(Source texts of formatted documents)
········
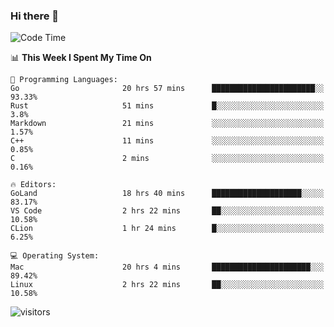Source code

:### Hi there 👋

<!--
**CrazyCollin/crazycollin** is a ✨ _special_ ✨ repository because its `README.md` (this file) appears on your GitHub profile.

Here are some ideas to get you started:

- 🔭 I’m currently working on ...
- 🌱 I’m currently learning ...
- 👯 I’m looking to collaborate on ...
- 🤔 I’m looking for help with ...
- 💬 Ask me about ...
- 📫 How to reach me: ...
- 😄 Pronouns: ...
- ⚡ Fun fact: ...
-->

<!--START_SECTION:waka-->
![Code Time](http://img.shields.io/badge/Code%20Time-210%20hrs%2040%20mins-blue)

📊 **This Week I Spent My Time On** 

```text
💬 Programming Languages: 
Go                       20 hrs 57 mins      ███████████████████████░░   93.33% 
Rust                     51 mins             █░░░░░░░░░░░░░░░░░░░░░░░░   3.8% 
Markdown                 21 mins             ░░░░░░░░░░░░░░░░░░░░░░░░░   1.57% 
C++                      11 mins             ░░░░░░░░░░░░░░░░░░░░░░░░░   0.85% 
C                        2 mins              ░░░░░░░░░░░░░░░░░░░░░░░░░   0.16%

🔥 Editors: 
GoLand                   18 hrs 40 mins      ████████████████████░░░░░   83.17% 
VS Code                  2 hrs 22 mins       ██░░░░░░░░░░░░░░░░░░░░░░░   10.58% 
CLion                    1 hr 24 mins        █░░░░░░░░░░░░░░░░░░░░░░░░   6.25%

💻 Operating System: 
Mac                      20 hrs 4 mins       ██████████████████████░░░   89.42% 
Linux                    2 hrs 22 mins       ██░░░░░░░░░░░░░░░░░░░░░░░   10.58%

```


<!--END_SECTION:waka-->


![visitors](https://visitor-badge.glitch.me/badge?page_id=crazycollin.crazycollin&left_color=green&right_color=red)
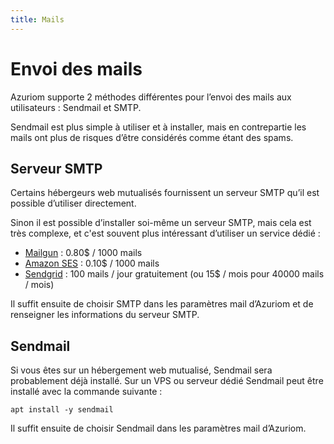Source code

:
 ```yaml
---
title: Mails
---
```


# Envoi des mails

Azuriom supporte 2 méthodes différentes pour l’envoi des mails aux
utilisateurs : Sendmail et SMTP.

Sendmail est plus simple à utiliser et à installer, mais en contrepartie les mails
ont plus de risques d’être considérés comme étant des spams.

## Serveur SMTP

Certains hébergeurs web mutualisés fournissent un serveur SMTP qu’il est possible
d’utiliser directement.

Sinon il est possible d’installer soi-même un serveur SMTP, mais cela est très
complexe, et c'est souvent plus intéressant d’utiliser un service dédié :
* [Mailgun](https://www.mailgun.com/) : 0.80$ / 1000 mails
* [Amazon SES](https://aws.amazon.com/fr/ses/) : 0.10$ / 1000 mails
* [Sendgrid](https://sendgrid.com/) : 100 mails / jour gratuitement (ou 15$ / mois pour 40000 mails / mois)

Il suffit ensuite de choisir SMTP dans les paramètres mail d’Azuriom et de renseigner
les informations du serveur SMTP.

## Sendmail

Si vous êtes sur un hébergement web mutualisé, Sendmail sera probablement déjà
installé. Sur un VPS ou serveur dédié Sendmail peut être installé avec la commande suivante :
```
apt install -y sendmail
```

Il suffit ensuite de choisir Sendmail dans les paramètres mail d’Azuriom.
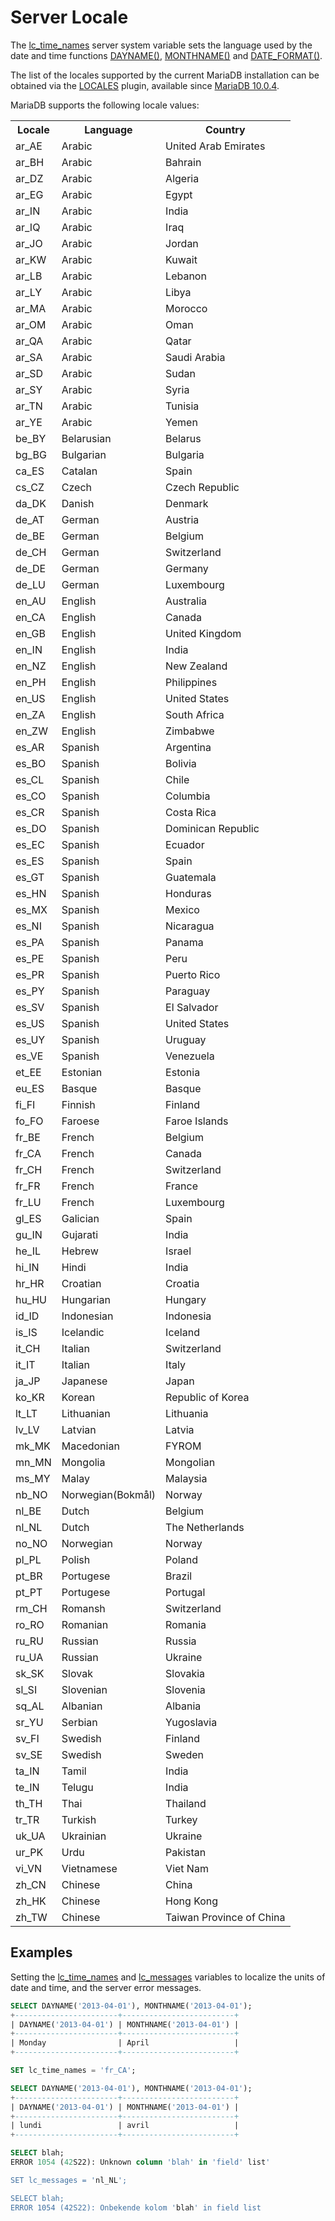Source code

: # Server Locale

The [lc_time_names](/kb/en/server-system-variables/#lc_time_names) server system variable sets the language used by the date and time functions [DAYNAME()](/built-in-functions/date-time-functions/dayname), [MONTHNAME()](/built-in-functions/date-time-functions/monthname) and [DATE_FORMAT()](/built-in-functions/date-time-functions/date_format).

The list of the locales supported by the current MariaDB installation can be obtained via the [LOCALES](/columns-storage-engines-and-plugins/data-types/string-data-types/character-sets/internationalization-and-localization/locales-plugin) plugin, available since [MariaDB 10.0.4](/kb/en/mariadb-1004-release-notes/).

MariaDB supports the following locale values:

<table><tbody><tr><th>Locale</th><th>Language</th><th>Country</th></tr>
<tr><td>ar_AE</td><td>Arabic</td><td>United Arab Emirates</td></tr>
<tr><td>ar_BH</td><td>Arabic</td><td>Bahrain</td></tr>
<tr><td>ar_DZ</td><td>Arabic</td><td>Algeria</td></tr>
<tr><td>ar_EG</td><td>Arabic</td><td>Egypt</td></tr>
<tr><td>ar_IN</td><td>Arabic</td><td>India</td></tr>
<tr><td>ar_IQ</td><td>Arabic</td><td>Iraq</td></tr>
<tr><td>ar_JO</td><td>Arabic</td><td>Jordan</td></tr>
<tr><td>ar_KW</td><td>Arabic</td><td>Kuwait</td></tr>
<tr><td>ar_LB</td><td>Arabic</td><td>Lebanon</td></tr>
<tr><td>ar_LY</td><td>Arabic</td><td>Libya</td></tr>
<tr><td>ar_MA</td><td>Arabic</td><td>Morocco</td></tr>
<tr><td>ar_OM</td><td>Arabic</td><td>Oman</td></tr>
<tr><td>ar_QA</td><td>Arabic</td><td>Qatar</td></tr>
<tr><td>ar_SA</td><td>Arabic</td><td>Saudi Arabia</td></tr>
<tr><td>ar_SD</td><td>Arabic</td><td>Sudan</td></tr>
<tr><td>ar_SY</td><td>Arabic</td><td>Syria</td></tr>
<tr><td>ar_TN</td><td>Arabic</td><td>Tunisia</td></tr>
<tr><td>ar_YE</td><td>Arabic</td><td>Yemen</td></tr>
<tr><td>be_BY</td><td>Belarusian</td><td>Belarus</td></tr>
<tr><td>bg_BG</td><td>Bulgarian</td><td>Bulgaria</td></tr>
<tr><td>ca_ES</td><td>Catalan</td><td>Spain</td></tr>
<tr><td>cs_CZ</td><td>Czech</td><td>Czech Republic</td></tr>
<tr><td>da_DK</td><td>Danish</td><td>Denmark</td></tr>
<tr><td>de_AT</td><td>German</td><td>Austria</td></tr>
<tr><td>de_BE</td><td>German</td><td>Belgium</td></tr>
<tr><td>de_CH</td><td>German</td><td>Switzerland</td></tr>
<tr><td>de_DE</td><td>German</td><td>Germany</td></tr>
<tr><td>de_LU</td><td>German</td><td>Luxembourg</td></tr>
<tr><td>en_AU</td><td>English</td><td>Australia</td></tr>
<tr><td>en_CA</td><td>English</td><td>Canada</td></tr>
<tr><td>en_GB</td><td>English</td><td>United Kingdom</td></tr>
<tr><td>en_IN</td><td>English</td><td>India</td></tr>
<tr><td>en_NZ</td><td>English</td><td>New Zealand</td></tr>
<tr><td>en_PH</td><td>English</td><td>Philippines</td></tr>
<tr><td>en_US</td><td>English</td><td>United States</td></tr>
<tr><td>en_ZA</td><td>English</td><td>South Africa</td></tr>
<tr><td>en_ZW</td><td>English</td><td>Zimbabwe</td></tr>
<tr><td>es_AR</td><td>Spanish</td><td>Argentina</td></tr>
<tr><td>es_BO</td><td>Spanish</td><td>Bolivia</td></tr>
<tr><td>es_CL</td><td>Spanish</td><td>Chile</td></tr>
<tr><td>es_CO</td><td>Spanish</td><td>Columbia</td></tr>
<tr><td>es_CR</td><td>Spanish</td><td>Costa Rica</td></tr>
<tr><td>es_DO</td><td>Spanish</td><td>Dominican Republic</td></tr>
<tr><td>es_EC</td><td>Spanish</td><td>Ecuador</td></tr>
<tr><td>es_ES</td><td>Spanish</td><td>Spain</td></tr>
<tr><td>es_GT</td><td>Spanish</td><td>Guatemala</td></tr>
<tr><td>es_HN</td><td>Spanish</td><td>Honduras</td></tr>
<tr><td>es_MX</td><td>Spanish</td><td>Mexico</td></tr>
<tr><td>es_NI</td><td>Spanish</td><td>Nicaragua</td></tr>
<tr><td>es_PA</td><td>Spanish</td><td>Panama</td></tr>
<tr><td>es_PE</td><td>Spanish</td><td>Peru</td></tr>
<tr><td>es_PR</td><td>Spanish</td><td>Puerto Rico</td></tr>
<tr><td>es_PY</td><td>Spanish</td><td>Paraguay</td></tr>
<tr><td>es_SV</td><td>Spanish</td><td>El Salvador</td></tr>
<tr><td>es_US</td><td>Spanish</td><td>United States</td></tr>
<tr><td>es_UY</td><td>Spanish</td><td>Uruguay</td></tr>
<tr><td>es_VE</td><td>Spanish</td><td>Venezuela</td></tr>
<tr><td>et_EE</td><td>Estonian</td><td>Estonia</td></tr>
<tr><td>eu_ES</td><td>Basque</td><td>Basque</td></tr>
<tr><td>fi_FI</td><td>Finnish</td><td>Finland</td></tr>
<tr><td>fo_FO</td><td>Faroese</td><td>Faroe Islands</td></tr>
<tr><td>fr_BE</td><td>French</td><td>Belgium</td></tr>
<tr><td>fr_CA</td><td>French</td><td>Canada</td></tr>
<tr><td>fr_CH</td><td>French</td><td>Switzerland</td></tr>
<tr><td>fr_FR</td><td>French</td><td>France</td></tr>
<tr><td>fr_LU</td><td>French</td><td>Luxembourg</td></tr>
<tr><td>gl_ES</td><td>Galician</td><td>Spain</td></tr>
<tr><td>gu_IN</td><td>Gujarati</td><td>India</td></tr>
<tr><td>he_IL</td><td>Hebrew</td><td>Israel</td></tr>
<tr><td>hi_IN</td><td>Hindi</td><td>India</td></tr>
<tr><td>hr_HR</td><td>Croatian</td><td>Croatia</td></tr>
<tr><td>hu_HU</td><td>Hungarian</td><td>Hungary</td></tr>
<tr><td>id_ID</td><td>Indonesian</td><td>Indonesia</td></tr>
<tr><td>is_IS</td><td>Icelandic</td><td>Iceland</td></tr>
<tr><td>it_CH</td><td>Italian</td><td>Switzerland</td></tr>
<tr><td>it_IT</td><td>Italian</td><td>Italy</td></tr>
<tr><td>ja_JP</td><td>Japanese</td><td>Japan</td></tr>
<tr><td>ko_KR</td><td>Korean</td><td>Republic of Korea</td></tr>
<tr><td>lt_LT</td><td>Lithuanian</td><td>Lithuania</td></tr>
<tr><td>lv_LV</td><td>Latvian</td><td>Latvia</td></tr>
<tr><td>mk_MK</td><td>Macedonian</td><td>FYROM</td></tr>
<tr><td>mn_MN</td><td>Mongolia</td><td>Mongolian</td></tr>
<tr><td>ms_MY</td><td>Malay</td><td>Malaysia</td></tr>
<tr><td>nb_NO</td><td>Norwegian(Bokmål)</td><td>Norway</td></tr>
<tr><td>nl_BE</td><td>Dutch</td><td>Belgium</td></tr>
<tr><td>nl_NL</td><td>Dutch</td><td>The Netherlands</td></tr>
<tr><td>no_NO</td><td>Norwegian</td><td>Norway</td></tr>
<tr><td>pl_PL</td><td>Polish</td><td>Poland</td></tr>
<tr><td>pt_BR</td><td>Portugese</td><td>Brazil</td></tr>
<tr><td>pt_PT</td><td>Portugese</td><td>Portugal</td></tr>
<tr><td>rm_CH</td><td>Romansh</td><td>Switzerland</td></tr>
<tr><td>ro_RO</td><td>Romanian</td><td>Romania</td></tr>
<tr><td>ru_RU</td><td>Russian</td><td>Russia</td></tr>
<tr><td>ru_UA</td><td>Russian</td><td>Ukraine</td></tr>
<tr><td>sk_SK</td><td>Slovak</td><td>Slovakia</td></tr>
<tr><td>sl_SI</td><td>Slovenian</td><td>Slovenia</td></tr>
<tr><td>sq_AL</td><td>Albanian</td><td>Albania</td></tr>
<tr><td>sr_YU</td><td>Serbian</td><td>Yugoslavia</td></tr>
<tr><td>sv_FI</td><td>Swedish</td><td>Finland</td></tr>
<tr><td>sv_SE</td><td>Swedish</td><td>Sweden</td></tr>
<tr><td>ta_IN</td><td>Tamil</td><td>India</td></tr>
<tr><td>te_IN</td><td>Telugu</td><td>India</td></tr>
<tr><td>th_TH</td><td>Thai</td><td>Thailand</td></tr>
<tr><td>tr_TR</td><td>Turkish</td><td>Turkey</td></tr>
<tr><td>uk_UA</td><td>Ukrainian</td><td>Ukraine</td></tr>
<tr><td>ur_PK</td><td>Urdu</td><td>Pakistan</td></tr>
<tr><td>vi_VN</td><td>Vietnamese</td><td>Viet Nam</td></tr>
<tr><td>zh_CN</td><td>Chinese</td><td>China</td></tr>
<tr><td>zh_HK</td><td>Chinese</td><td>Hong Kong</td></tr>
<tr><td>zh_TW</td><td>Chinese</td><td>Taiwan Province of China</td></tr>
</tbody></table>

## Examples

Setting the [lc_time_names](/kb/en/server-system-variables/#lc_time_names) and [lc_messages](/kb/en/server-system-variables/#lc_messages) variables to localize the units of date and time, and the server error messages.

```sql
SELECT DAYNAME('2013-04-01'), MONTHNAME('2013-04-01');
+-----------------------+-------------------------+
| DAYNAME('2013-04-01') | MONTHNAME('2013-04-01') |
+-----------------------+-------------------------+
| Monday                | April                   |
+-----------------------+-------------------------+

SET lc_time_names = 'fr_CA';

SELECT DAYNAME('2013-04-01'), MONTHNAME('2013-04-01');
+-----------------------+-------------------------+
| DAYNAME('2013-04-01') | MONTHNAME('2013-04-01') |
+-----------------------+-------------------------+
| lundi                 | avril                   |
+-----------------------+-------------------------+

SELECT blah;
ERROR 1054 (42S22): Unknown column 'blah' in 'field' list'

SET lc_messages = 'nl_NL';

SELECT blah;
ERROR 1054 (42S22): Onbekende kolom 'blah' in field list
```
········
Exercise aim. Write out the lines of the entries above exactly, beginning with the first and ending with the line that contains "complexe, et c'est". No picture goes in.

Written response.
Source code

:### Hi there 👋

<!--
**CrazyCollin/crazycollin** is a ✨ _special_ ✨ repository because its `README.md` (this file) appears on your GitHub profile.

Here are some ideas to get you started:

- 🔭 I’m currently working on ...
- 🌱 I’m currently learning ...
- 👯 I’m looking to collaborate on ...
- 🤔 I’m looking for help with ...
- 💬 Ask me about ...
- 📫 How to reach me: ...
- 😄 Pronouns: ...
- ⚡ Fun fact: ...
-->

<!--START_SECTION:waka-->
![Code Time](http://img.shields.io/badge/Code%20Time-210%20hrs%2040%20mins-blue)

📊 **This Week I Spent My Time On** 

```text
💬 Programming Languages: 
Go                       20 hrs 57 mins      ███████████████████████░░   93.33% 
Rust                     51 mins             █░░░░░░░░░░░░░░░░░░░░░░░░   3.8% 
Markdown                 21 mins             ░░░░░░░░░░░░░░░░░░░░░░░░░   1.57% 
C++                      11 mins             ░░░░░░░░░░░░░░░░░░░░░░░░░   0.85% 
C                        2 mins              ░░░░░░░░░░░░░░░░░░░░░░░░░   0.16%

🔥 Editors: 
GoLand                   18 hrs 40 mins      ████████████████████░░░░░   83.17% 
VS Code                  2 hrs 22 mins       ██░░░░░░░░░░░░░░░░░░░░░░░   10.58% 
CLion                    1 hr 24 mins        █░░░░░░░░░░░░░░░░░░░░░░░░   6.25%

💻 Operating System: 
Mac                      20 hrs 4 mins       ██████████████████████░░░   89.42% 
Linux                    2 hrs 22 mins       ██░░░░░░░░░░░░░░░░░░░░░░░   10.58%

```


<!--END_SECTION:waka-->


![visitors](https://visitor-badge.glitch.me/badge?page_id=crazycollin.crazycollin&left_color=green&right_color=red)
Source code

:
 ```yaml
---
title: Mails
---
```


# Envoi des mails

Azuriom supporte 2 méthodes différentes pour l’envoi des mails aux
utilisateurs : Sendmail et SMTP.

Sendmail est plus simple à utiliser et à installer, mais en contrepartie les mails
ont plus de risques d’être considérés comme étant des spams.

## Serveur SMTP

Certains hébergeurs web mutualisés fournissent un serveur SMTP qu’il est possible
d’utiliser directement.

Sinon il est possible d’installer soi-même un serveur SMTP, mais cela est très
complexe, et c'est souvent plus intéressant d’utiliser un service dédié :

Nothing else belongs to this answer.